__Activity__. Please print each entry below exactly as it reads.

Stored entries
===============
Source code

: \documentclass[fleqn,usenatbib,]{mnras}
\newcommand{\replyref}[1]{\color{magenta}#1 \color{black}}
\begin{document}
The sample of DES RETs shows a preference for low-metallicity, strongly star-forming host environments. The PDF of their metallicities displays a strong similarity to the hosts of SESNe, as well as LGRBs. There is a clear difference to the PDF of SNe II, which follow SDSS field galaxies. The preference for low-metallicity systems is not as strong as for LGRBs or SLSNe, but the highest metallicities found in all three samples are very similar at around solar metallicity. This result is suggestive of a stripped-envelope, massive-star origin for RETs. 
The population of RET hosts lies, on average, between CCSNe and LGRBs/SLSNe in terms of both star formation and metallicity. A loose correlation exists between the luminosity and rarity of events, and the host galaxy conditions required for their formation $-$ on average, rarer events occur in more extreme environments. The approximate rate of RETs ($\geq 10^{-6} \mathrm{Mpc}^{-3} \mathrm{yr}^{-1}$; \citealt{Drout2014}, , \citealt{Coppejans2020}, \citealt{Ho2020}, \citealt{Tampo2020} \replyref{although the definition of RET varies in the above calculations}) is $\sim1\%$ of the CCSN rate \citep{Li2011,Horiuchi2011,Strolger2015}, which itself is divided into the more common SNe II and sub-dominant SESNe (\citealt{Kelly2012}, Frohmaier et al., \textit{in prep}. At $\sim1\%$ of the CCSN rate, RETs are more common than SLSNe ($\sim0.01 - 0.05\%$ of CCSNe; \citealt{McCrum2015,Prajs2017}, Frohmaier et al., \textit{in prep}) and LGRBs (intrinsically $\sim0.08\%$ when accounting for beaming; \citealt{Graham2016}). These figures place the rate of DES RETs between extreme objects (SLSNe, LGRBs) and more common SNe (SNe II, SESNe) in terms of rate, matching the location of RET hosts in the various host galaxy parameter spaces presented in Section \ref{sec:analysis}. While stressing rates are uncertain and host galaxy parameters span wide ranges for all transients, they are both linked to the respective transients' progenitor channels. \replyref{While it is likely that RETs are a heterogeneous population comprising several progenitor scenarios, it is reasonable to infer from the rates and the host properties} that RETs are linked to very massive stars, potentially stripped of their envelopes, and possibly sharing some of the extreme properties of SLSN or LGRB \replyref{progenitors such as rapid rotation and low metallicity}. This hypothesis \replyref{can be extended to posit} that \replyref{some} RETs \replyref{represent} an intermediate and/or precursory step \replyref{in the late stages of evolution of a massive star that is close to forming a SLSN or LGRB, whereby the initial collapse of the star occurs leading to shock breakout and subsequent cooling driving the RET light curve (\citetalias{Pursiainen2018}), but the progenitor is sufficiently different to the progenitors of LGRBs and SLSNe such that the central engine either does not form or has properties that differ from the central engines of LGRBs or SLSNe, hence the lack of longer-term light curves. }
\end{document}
===============
__Problem solution__.
Source code

: \documentclass[fleqn,usenatbib,]{mnras}
\newcommand{\replyref}[1]{\color{magenta}#1 \color{black}}
\begin{document}
The sample of DES RETs shows a preference for low-metallicity, strongly star-forming host environments. The PDF of their metallicities displays a strong similarity to the hosts of SESNe, as well as LGRBs. There is a clear difference to the PDF of SNe II, which follow SDSS field galaxies. The preference for low-metallicity systems is not as strong as for LGRBs or SLSNe, but the highest metallicities found in all three samples are very similar at around solar metallicity. This result is suggestive of a stripped-envelope, massive-star origin for RETs. 
The population of RET hosts lies, on average, between CCSNe and LGRBs/SLSNe in terms of both star formation and metallicity. A loose correlation exists between the luminosity and rarity of events, and the host galaxy conditions required for their formation $-$ on average, rarer events occur in more extreme environments. The approximate rate of RETs ($\geq 10^{-6} \mathrm{Mpc}^{-3} \mathrm{yr}^{-1}$; \citealt{Drout2014}, , \citealt{Coppejans2020}, \citealt{Ho2020}, \citealt{Tampo2020} \replyref{although the definition of RET varies in the above calculations}) is $\sim1\%$ of the CCSN rate \citep{Li2011,Horiuchi2011,Strolger2015}, which itself is divided into the more common SNe II and sub-dominant SESNe (\citealt{Kelly2012}, Frohmaier et al., \textit{in prep}. At $\sim1\%$ of the CCSN rate, RETs are more common than SLSNe ($\sim0.01 - 0.05\%$ of CCSNe; \citealt{McCrum2015,Prajs2017}, Frohmaier et al., \textit{in prep}) and LGRBs (intrinsically $\sim0.08\%$ when accounting for beaming; \citealt{Graham2016}). These figures place the rate of DES RETs between extreme objects (SLSNe, LGRBs) and more common SNe (SNe II, SESNe) in terms of rate, matching the location of RET hosts in the various host galaxy parameter spaces presented in Section \ref{sec:analysis}. While stressing rates are uncertain and host galaxy parameters span wide ranges for all transients, they are both linked to the respective transients' progenitor channels. \replyref{While it is likely that RETs are a heterogeneous population comprising several progenitor scenarios, it is reasonable to infer from the rates and the host properties} that RETs are linked to very massive stars, potentially stripped of their envelopes, and possibly sharing some of the extreme properties of SLSN or LGRB \replyref{progenitors such as rapid rotation and low metallicity}. This hypothesis \replyref{can be extended to posit} that \replyref{some} RETs \replyref{represent} an intermediate and/or precursory step \replyref{in the late stages of evolution of a massive star that is close to forming a SLSN or LGRB, whereby the initial collapse of the star occurs leading to shock breakout and subsequent cooling driving the RET light curve (\citetalias{Pursiainen2018}), but the progenitor is sufficiently different to the progenitors of LGRBs and SLSNe such that the central engine either does not form or has properties that differ from the central engines of LGRBs or SLSNe, hence the lack of longer-term light curves. }
\end{document}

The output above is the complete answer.